#### Problem to solve:
Produce a faithful copy of the data, one that leaves out the pictures.

#### Task inputs:

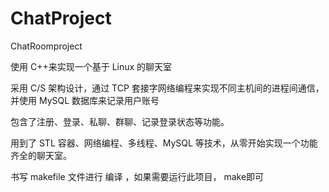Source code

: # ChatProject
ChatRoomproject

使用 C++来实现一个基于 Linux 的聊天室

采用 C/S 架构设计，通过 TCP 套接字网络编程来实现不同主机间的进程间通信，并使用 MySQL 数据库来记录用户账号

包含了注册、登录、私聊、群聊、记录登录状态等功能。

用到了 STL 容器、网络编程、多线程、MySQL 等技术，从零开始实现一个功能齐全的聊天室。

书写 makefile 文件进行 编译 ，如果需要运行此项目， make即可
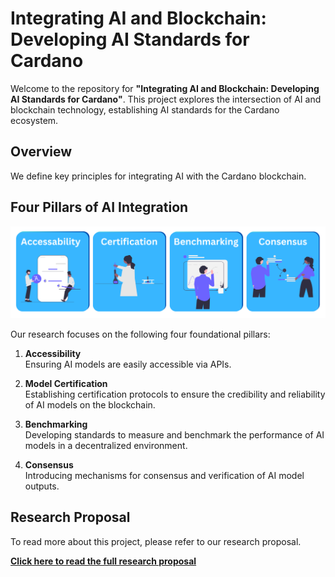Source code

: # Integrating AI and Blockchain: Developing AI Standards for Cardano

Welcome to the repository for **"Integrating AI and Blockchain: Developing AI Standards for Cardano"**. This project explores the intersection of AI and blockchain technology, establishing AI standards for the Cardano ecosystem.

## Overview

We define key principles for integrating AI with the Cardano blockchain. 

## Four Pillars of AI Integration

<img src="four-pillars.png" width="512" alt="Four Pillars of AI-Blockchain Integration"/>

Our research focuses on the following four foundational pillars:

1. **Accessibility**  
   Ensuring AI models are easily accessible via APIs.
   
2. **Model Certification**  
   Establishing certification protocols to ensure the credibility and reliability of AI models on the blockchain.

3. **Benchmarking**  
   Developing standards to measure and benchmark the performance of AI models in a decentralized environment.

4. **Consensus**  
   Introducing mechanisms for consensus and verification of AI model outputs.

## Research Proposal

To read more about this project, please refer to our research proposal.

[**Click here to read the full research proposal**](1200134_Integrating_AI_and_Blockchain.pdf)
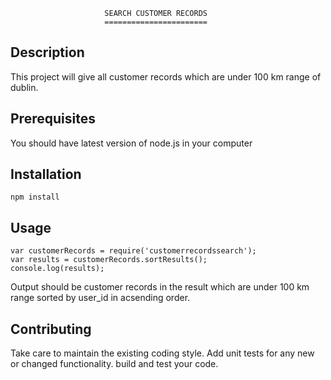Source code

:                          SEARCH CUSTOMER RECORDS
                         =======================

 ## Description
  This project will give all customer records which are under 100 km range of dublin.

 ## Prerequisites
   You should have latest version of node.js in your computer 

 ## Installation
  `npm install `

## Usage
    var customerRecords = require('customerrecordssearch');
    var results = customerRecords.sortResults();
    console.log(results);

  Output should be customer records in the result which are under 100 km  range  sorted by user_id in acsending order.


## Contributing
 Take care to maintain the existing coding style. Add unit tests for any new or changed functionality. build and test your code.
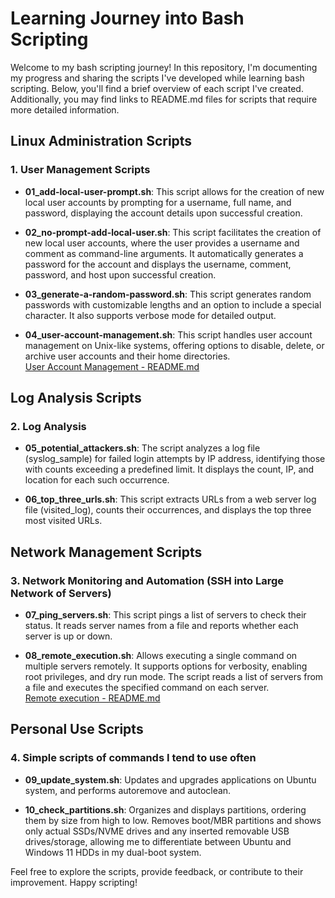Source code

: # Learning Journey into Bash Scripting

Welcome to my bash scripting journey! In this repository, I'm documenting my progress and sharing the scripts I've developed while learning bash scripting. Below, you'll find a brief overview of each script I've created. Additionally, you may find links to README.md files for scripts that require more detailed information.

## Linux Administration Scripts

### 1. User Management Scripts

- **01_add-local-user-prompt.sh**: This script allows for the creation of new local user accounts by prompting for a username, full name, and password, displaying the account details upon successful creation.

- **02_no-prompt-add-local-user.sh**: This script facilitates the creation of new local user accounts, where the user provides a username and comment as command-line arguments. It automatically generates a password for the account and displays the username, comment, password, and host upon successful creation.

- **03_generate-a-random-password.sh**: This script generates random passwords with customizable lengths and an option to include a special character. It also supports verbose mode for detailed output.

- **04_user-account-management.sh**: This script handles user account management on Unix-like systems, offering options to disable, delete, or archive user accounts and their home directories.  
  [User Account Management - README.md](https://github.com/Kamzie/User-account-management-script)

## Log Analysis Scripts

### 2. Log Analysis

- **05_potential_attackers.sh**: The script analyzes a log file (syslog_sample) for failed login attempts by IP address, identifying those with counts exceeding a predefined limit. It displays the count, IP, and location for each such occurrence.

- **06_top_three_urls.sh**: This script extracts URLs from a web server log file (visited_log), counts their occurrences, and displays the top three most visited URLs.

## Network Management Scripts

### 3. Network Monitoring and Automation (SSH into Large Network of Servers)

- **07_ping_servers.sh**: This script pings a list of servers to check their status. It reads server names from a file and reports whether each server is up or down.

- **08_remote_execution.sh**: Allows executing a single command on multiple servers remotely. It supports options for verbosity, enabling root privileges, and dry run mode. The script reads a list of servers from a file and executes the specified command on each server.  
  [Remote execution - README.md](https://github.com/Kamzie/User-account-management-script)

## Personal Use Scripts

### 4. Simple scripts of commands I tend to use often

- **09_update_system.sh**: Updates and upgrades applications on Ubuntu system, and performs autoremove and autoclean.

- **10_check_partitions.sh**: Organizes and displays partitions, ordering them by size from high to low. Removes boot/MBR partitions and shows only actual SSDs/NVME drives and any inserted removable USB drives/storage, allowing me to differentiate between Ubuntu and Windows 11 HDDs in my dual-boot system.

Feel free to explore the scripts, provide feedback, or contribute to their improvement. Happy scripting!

#### Response for this exercise:
Source code

: # ChatProject
ChatRoomproject

使用 C++来实现一个基于 Linux 的聊天室

采用 C/S 架构设计，通过 TCP 套接字网络编程来实现不同主机间的进程间通信，并使用 MySQL 数据库来记录用户账号

包含了注册、登录、私聊、群聊、记录登录状态等功能。

用到了 STL 容器、网络编程、多线程、MySQL 等技术，从零开始实现一个功能齐全的聊天室。

书写 makefile 文件进行 编译 ，如果需要运行此项目， make即可
Source code

: # Integrating AI and Blockchain: Developing AI Standards for Cardano

Welcome to the repository for **"Integrating AI and Blockchain: Developing AI Standards for Cardano"**. This project explores the intersection of AI and blockchain technology, establishing AI standards for the Cardano ecosystem.

## Overview

We define key principles for integrating AI with the Cardano blockchain. 

## Four Pillars of AI Integration

<img src="four-pillars.png" width="512" alt="Four Pillars of AI-Blockchain Integration"/>

Our research focuses on the following four foundational pillars:

1. **Accessibility**  
   Ensuring AI models are easily accessible via APIs.
   
2. **Model Certification**  
   Establishing certification protocols to ensure the credibility and reliability of AI models on the blockchain.

3. **Benchmarking**  
   Developing standards to measure and benchmark the performance of AI models in a decentralized environment.

4. **Consensus**  
   Introducing mechanisms for consensus and verification of AI model outputs.

## Research Proposal

To read more about this project, please refer to our research proposal.

[**Click here to read the full research proposal**](1200134_Integrating_AI_and_Blockchain.pdf)
Source code

:                          SEARCH CUSTOMER RECORDS
                         =======================

 ## Description
  This project will give all customer records which are under 100 km range of dublin.

 ## Prerequisites
   You should have latest version of node.js in your computer 

 ## Installation
  `npm install `

## Usage
    var customerRecords = require('customerrecordssearch');
    var results = customerRecords.sortResults();
    console.log(results);

  Output should be customer records in the result which are under 100 km  range  sorted by user_id in acsending order.


## Contributing
 Take care to maintain the existing coding style. Add unit tests for any new or changed functionality. build and test your code.
Source code

: # Learning Journey into Bash Scripting

Welcome to my bash scripting journey! In this repository, I'm documenting my progress and sharing the scripts I've developed while learning bash scripting. Below, you'll find a brief overview of each script I've created. Additionally, you may find links to README.md files for scripts that require more detailed information.

## Linux Administration Scripts

### 1. User Management Scripts

- **01_add-local-user-prompt.sh**: This script allows for the creation of new local user accounts by prompting for a username, full name, and password, displaying the account details upon successful creation.

- **02_no-prompt-add-local-user.sh**: This script facilitates the creation of new local user accounts, where the user provides a username and comment as command-line arguments. It automatically generates a password for the account and displays the username, comment, password, and host upon successful creation.

- **03_generate-a-random-password.sh**: This script generates random passwords with customizable lengths and an option to include a special character. It also supports verbose mode for detailed output.

- **04_user-account-management.sh**: This script handles user account management on Unix-like systems, offering options to disable, delete, or archive user accounts and their home directories.  
  [User Account Management - README.md](https://github.com/Kamzie/User-account-management-script)

## Log Analysis Scripts

### 2. Log Analysis

- **05_potential_attackers.sh**: The script analyzes a log file (syslog_sample) for failed login attempts by IP address, identifying those with counts exceeding a predefined limit. It displays the count, IP, and location for each such occurrence.

- **06_top_three_urls.sh**: This script extracts URLs from a web server log file (visited_log), counts their occurrences, and displays the top three most visited URLs.

## Network Management Scripts

### 3. Network Monitoring and Automation (SSH into Large Network of Servers)

- **07_ping_servers.sh**: This script pings a list of servers to check their status. It reads server names from a file and reports whether each server is up or down.

- **08_remote_execution.sh**: Allows executing a single command on multiple servers remotely. It supports options for verbosity, enabling root privileges, and dry run mode. The script reads a list of servers from a file and executes the specified command on each server.  
  [Remote execution - README.md](https://github.com/Kamzie/User-account-management-script)

## Personal Use Scripts

### 4. Simple scripts of commands I tend to use often

- **09_update_system.sh**: Updates and upgrades applications on Ubuntu system, and performs autoremove and autoclean.

- **10_check_partitions.sh**: Organizes and displays partitions, ordering them by size from high to low. Removes boot/MBR partitions and shows only actual SSDs/NVME drives and any inserted removable USB drives/storage, allowing me to differentiate between Ubuntu and Windows 11 HDDs in my dual-boot system.

Feel free to explore the scripts, provide feedback, or contribute to their improvement. Happy scripting!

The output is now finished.